尹秋阳一个回笼觉睡到了午间,饭点都过了,醒来时身边一个人都没有,出了帐,找了个平时近身的小兵,叫对方让军中的厨子做了几道小菜,慢吞吞吃了,这才开始巡查各个士兵帐子内的情况。
到了这个时节,塞外边境地域天黑得早,又是两个多时辰的功夫,天边便暗得差不多了。士兵们一一点了帐中灯火,光亮一点点在雾蒙蒙的夜中扩散。直到黑夜彻底来临,整片驻扎区域也真正热闹起来,只因尹秋阳早就下过令,这一晚让大家尽情喝酒狂欢,未到戌时二刻,整片军中、大大小小帐内,传来的便都是各种划拳碰杯的声音,伴着阵阵吆喝和大笑。

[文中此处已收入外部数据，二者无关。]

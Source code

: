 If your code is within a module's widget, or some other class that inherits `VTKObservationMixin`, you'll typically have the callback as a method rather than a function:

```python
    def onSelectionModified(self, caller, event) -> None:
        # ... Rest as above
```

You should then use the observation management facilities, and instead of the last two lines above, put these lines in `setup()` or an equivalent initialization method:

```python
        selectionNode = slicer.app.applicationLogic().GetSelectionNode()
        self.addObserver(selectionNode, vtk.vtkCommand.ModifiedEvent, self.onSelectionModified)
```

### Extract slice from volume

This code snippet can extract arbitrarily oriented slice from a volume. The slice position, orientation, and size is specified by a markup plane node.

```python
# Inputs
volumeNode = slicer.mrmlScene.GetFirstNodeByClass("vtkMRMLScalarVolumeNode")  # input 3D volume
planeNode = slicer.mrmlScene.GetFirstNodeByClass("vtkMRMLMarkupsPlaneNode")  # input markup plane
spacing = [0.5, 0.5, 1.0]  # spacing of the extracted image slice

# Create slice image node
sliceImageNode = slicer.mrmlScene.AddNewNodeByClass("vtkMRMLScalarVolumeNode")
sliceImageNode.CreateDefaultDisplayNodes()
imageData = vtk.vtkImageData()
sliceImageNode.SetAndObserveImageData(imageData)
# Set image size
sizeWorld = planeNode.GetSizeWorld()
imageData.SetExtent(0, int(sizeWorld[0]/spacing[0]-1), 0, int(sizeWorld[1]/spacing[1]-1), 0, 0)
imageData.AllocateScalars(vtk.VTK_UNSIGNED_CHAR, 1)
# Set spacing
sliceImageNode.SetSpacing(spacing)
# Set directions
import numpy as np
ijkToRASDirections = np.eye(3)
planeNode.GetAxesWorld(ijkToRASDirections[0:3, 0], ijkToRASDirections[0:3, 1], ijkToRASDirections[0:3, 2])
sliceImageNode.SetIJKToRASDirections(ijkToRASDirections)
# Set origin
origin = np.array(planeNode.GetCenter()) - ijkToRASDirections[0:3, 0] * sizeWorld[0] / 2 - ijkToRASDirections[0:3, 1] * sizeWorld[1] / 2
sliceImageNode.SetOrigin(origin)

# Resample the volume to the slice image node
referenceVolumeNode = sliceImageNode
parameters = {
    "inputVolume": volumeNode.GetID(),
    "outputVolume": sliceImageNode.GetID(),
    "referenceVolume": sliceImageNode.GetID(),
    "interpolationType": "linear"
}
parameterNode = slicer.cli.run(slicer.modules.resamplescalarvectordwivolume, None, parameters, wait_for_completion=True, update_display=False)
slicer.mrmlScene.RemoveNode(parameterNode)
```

附近村庄的村民知道军队打了胜仗,也甘愿出力,叫了年轻的姑娘、男子来送吃食,有春心萌动,看对眼的,就拉拉搂搂,走到一起,去对方家里过夜了,尹秋阳也全当看不到。
由于中午吃了些的缘故,尹秋阳并不怎么觉得饿,加之早上和人来了那么一回事儿,身体疲乏,起初没什么感觉,这时倒隐隐觉得穴口泛起点疼了,因而没什么胃口,反倒是在一路上被不同的将士、小兵灌了不少酒。
尹秋阳身为军中主帅,没道理这些酒都不肯喝,毕竟打了胜仗,是人人都值得高兴的大事:他这边一杯,那边几口,林林总总喝了不少,到了最后,酒意上头,居然醉了。帐中的士兵见尹秋阳这副模样,便随手找了个小兵,派他把尹秋阳送到主帅帐中,顺便收拾、服侍好了。
尹秋阳晕晕乎乎的,被人一路扛回帐里,送到榻上。想的事情多了,醉得也快,尹秋阳耳中只听帐外不知道是男人还是女人猫一样轻细的吟和叫,不知道又是哪些人公然行,快活得紧。他这时什么都懒得管,倒是听外面一阵一阵的:“哦嗯、啊!那家伙大死了,狗东西,穴都要被干坏了啊,唔唔!骚妇爱死狗鸡巴了”
“你喊我是狗么?骚货,被狗得倒很爽!”
他听着听着,便又有感觉了,早上才开过的荤,心不甘情不愿地尝到了甜头,当然禁不住诱惑,尹秋阳只觉得光是听着这些话,自己就忍不住全身发热,下面那个肉更是痒得厉害,可怜兮兮地往外吐着水。他十分难受地左右滚动两下,声响惊动了原本正蹲在地上、在盆里泡布帕的小兵。
小兵将帕子在手中拧了两把,这才站到床边,想着给将军擦擦脸,又不知道该怎么下手。
别说,他们将军长得是蛮俊的,比军中的粗人不知道精致了多少。要说男人在军中,平时碰不到什么姑娘阿妹的,憋着忍着,是不太能受得了;稍微清秀点的,也早被人占去了,他这种底层的兵,什么也看不到、摸不着,最喜欢肖想的,就是这尹将军。
尹将军的腰多细,屁股也翘极了,有时穿着便装、常服看将士们互相比试,身上的衣服根本遮不住那丰满的曲线,比很多大姑娘都还诱人。他鸡巴胀了,就想着尹秋阳的肥挺屁股打出来,出的精又浓又腥,现在看着对方满面红润、眼色迷离地躺在榻上,胯下那孽根已经蠢蠢欲动了。
尹秋阳才不知道对方想什么,睁开眼睛看了看,觉得这张又愣又普通的脸怪陌生的,便提了个名字,道:“他去哪儿了?平时都是他来伺候我的。”
小兵老老实实道:“王哥已经喝醉了,在别的兄弟的帐里睡下了,所以叫我来”
尹秋阳又问邵远去哪了,对方又说不知道。尹秋阳想来想去,觉得这邵远是个孬种,本想叫他再陪自己睡上一觉,转念一想,又没兴趣了。只是下面那肉缝实在太难受了些,非要泄了欲才爽快得了,连带着胸前那对奶子也跟着一起胀了起来,乳头直发痒。
尹秋阳无意识地将自己两团乳肉压在床上磨蹭,只觉奶尖越蹭越硬,隐隐有舒爽的麻意一点点地从那两个小豆上传开,叫尹秋阳更加发浪地动作起来。